◆ YOUR INSTRUCTIONS:
Copy exactly and only the lines running from the one that contains "4. Locating the" to the final line of the data below, without the pictures.

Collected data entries
-=-=-=-=-
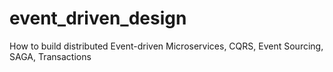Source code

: # event_driven_design
How to build distributed Event-driven Microservices, CQRS, Event Sourcing, SAGA, Transactions
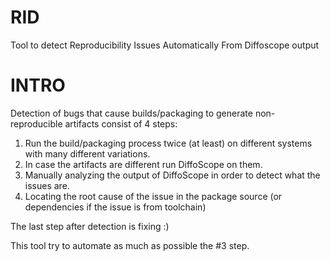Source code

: # RID
Tool to detect Reproducibility Issues Automatically From Diffoscope output

# INTRO

Detection of bugs that cause builds/packaging to generate non-reproducible artifacts consist of 4 steps:

1. Run the build/packaging process twice (at least) on different systems with many different variations.
2. In case the artifacts are different run DiffoScope on them.
3. Manually analyzing the output of DiffoScope in order to detect what the issues are.
4. Locating the root cause of the issue in the package source (or dependencies if the issue is from toolchain)

The last step after detection is fixing :)

This tool try to automate as much as possible the #3 step.
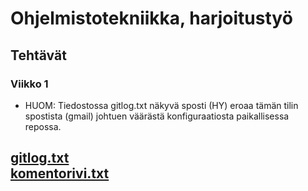 # Ohjelmistotekniikka, harjoitustyö

## Tehtävät

### Viikko 1

* HUOM: Tiedostossa gitlog.txt näkyvä sposti (HY) eroaa tämän tilin spostista (gmail) johtuen väärästä konfiguraatiosta paikallisessa repossa. 

[gitlog.txt](https://github.com/martinmkp/ot-harjoitustyo/blob/main/laskarit/viikko1/gitlog.txt) <br />
[komentorivi.txt](https://github.com/martinmkp/ot-harjoitustyo/blob/main/laskarit/viikko1/komentorivi.txt)
-----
-=-=-=-=-
◆ SOLVED EXERCISE:
4. Locating the root cause of the issue in the package source (or dependencies if the issue is from toolchain)

The last step after detection is fixing :)

This tool try to automate as much as possible the #3 step.
 # Ohjelmistotekniikka, harjoitustyö

## Tehtävät

### Viikko 1

* HUOM: Tiedostossa gitlog.txt näkyvä sposti (HY) eroaa tämän tilin spostista (gmail) johtuen väärästä konfiguraatiosta paikallisessa repossa. 

[gitlog.txt](https://github.com/martinmkp/ot-harjoitustyo/blob/main/laskarit/viikko1/gitlog.txt) <br />
[komentorivi.txt](https://github.com/martinmkp/ot-harjoitustyo/blob/main/laskarit/viikko1/komentorivi.txt)
-----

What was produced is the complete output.